(What you should do): Which lines run from the one containing "- सफलता संदेश" to the end of the entries below? Retype exactly those, both ends included.

(Exercise materials):
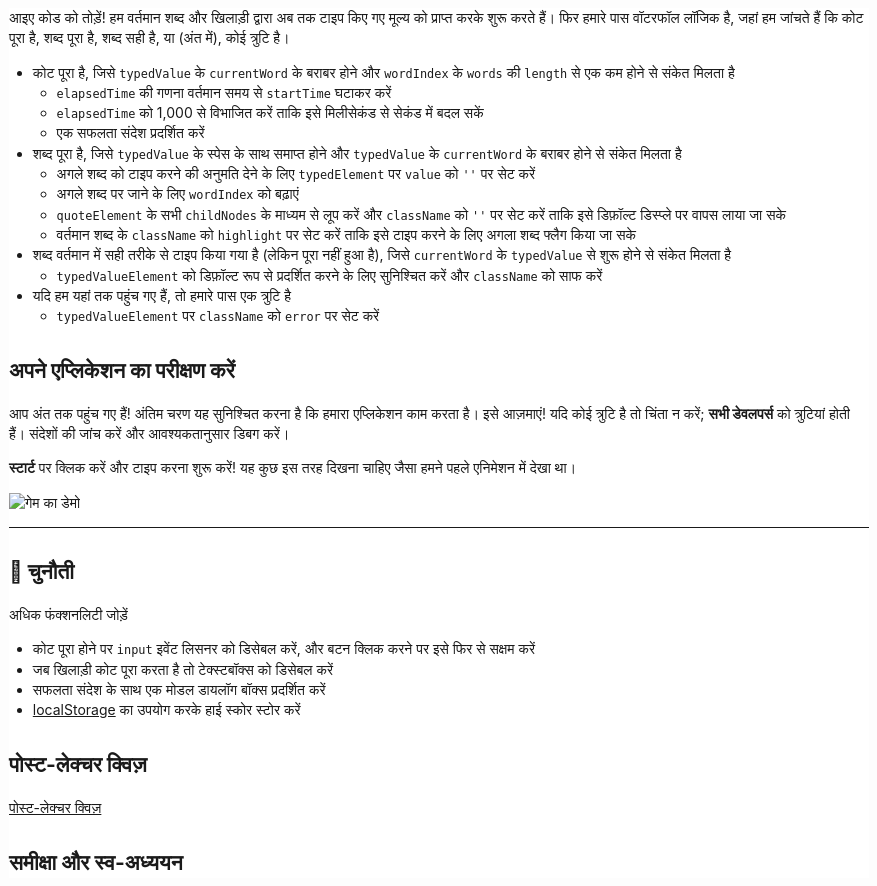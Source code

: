 आइए कोड को तोड़ें! हम वर्तमान शब्द और खिलाड़ी द्वारा अब तक टाइप किए गए मूल्य को प्राप्त करके शुरू करते हैं। फिर हमारे पास वॉटरफॉल लॉजिक है, जहां हम जांचते हैं कि कोट पूरा है, शब्द पूरा है, शब्द सही है, या (अंत में), कोई त्रुटि है।

- कोट पूरा है, जिसे `typedValue` के `currentWord` के बराबर होने और `wordIndex` के `words` की `length` से एक कम होने से संकेत मिलता है
  - `elapsedTime` की गणना वर्तमान समय से `startTime` घटाकर करें
  - `elapsedTime` को 1,000 से विभाजित करें ताकि इसे मिलीसेकंड से सेकंड में बदल सकें
  - एक सफलता संदेश प्रदर्शित करें
- शब्द पूरा है, जिसे `typedValue` के स्पेस के साथ समाप्त होने और `typedValue` के `currentWord` के बराबर होने से संकेत मिलता है
  - अगले शब्द को टाइप करने की अनुमति देने के लिए `typedElement` पर `value` को `''` पर सेट करें
  - अगले शब्द पर जाने के लिए `wordIndex` को बढ़ाएं
  - `quoteElement` के सभी `childNodes` के माध्यम से लूप करें और `className` को `''` पर सेट करें ताकि इसे डिफ़ॉल्ट डिस्प्ले पर वापस लाया जा सके
  - वर्तमान शब्द के `className` को `highlight` पर सेट करें ताकि इसे टाइप करने के लिए अगला शब्द फ्लैग किया जा सके
- शब्द वर्तमान में सही तरीके से टाइप किया गया है (लेकिन पूरा नहीं हुआ है), जिसे `currentWord` के `typedValue` से शुरू होने से संकेत मिलता है
  - `typedValueElement` को डिफ़ॉल्ट रूप से प्रदर्शित करने के लिए सुनिश्चित करें और `className` को साफ करें
- यदि हम यहां तक पहुंच गए हैं, तो हमारे पास एक त्रुटि है
  - `typedValueElement` पर `className` को `error` पर सेट करें

## अपने एप्लिकेशन का परीक्षण करें

आप अंत तक पहुंच गए हैं! अंतिम चरण यह सुनिश्चित करना है कि हमारा एप्लिकेशन काम करता है। इसे आज़माएं! यदि कोई त्रुटि है तो चिंता न करें; **सभी डेवलपर्स** को त्रुटियां होती हैं। संदेशों की जांच करें और आवश्यकतानुसार डिबग करें।

**स्टार्ट** पर क्लिक करें और टाइप करना शुरू करें! यह कुछ इस तरह दिखना चाहिए जैसा हमने पहले एनिमेशन में देखा था।

![गेम का डेमो](../../../../4-typing-game/images/demo.gif)

---

## 🚀 चुनौती

अधिक फंक्शनलिटी जोड़ें

- कोट पूरा होने पर `input` इवेंट लिसनर को डिसेबल करें, और बटन क्लिक करने पर इसे फिर से सक्षम करें
- जब खिलाड़ी कोट पूरा करता है तो टेक्स्टबॉक्स को डिसेबल करें
- सफलता संदेश के साथ एक मोडल डायलॉग बॉक्स प्रदर्शित करें
- [localStorage](https://developer.mozilla.org/docs/Web/API/Window/localStorage) का उपयोग करके हाई स्कोर स्टोर करें
## पोस्ट-लेक्चर क्विज़

[पोस्ट-लेक्चर क्विज़](https://ff-quizzes.netlify.app/web/quiz/22)

## समीक्षा और स्व-अध्ययन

(Solution to this problem):
- सफलता संदेश के साथ एक मोडल डायलॉग बॉक्स प्रदर्शित करें
- [localStorage](https://developer.mozilla.org/docs/Web/API/Window/localStorage) का उपयोग करके हाई स्कोर स्टोर करें
## पोस्ट-लेक्चर क्विज़

[पोस्ट-लेक्चर क्विज़](https://ff-quizzes.netlify.app/web/quiz/22)

## समीक्षा और स्व-अध्ययन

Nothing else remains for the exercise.